March 16, 2009
This week has been stressful for me. If it were only to consist of my acceptance to the MSW program, that probably would have been enough. However, you have to add in there the stress of thinking about moving, the problems I've having at my practicum and a couple other things that I won't mention.
All of this has culminated in my sleep being a bit troubled, my sore back acting up and a some other random pain that I haven't had before. Simply put, I am in pain. I hurt. A lot. And it's become a learning experience. I have just a short while left in my practicum and have to work through the pain as best I can. I am on some pain killers, but they're not working as well as I hoped. In a session today, I was having some weird shooting pains and had to center myself before continuing. It is a weird thing to experience. However, viewing it as a learning experience has definitely helped me bear it.

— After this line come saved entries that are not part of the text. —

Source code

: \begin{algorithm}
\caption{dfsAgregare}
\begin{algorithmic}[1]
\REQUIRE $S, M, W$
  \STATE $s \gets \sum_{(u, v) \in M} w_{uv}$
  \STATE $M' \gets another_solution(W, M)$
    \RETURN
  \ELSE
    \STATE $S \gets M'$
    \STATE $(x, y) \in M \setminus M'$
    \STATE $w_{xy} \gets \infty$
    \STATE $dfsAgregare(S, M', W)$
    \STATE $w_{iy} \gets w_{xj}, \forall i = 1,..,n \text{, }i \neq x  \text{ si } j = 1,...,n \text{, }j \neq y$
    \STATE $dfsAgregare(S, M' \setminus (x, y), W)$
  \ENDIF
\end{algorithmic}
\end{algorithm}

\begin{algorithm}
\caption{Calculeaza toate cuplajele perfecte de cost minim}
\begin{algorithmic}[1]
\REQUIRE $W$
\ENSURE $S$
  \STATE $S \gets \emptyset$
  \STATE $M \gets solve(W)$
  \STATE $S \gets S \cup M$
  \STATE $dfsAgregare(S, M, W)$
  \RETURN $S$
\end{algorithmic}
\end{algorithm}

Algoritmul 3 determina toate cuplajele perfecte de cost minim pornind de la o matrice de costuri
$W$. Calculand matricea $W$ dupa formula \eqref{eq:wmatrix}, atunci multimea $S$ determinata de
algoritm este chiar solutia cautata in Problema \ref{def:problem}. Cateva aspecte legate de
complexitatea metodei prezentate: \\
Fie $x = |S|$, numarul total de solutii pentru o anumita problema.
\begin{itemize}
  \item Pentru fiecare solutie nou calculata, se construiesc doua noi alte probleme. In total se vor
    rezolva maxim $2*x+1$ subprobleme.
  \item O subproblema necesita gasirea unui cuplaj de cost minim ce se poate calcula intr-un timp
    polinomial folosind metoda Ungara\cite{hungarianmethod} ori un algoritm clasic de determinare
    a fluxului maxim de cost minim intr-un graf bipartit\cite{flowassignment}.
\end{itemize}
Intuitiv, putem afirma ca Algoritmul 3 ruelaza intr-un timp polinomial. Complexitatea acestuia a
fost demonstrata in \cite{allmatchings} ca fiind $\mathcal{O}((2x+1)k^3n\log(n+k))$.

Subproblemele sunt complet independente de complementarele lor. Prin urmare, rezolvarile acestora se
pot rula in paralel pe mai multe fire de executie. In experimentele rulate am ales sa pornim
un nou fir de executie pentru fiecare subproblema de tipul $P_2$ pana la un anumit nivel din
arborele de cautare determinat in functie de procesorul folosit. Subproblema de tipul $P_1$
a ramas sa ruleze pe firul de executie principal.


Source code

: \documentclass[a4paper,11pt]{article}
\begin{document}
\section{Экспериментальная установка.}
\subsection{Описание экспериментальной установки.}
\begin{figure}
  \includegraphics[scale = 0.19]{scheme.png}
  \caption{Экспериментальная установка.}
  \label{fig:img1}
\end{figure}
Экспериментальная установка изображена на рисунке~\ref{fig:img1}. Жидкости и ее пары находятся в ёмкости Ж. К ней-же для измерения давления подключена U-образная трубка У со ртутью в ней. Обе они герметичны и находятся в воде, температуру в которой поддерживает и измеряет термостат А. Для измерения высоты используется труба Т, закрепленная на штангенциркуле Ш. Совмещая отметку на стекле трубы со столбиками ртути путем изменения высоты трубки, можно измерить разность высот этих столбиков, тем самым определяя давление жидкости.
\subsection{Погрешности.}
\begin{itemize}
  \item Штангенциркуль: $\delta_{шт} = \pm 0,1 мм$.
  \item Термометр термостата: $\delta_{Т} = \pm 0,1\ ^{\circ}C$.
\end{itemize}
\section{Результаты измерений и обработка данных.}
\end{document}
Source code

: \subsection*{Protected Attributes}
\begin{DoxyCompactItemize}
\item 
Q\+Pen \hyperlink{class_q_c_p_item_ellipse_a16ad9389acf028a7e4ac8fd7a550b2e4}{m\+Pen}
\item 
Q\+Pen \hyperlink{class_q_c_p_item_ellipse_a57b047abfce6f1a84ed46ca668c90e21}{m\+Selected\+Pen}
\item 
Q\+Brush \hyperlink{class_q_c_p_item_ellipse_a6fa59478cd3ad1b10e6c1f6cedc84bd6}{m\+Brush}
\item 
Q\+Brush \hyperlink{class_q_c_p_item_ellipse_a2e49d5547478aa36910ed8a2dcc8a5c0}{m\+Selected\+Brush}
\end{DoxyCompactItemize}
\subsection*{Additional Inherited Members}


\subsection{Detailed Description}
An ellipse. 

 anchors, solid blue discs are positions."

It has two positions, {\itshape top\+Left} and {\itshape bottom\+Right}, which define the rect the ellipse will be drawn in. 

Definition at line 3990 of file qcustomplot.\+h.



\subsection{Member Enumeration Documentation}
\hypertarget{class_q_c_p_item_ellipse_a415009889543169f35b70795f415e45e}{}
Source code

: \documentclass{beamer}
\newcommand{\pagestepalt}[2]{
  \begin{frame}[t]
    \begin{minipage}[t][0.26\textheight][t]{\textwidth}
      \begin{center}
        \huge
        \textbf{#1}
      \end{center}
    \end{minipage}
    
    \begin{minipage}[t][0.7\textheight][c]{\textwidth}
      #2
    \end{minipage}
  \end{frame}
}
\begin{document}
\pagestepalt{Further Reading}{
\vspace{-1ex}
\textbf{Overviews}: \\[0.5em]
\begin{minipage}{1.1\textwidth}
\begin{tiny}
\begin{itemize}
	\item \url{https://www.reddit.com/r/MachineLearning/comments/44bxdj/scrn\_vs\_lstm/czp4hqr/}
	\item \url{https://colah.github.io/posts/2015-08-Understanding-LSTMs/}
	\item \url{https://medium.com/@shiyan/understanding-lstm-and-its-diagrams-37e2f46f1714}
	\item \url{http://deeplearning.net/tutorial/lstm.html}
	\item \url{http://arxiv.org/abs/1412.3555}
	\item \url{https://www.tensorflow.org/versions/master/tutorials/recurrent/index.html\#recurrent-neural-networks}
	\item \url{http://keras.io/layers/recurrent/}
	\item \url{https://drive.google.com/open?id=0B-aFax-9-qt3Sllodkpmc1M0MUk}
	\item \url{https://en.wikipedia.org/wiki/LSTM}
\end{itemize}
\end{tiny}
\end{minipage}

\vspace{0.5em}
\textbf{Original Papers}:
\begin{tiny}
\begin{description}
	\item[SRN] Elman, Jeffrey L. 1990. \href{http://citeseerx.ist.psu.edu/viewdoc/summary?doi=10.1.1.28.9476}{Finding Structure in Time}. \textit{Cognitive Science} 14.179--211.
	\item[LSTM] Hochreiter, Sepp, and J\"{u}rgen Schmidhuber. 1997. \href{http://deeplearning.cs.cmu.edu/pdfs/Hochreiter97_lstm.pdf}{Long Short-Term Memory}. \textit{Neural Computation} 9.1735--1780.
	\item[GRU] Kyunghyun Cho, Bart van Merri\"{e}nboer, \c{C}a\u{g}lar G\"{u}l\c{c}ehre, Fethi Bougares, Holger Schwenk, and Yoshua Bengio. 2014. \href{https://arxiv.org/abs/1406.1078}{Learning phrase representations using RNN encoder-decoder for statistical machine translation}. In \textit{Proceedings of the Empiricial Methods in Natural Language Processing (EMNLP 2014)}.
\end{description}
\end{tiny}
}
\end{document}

Here I am, with some shooting pains that will go away most likely after one treatment, sitting with people whose pain is sometimes constant and hasn't gone away for years. Their treatment takes a hell of a lot longer than mine, and if they can sit there with their pain, so can I. I don't believe I have lost my capacity to help with this pain. It is not unbearable, just very uncomfortable. I know that if it interferes, I can step aside. For now, though, I am fine. I can sit with it, and my clients and I can learn from each other, about sitting with pain.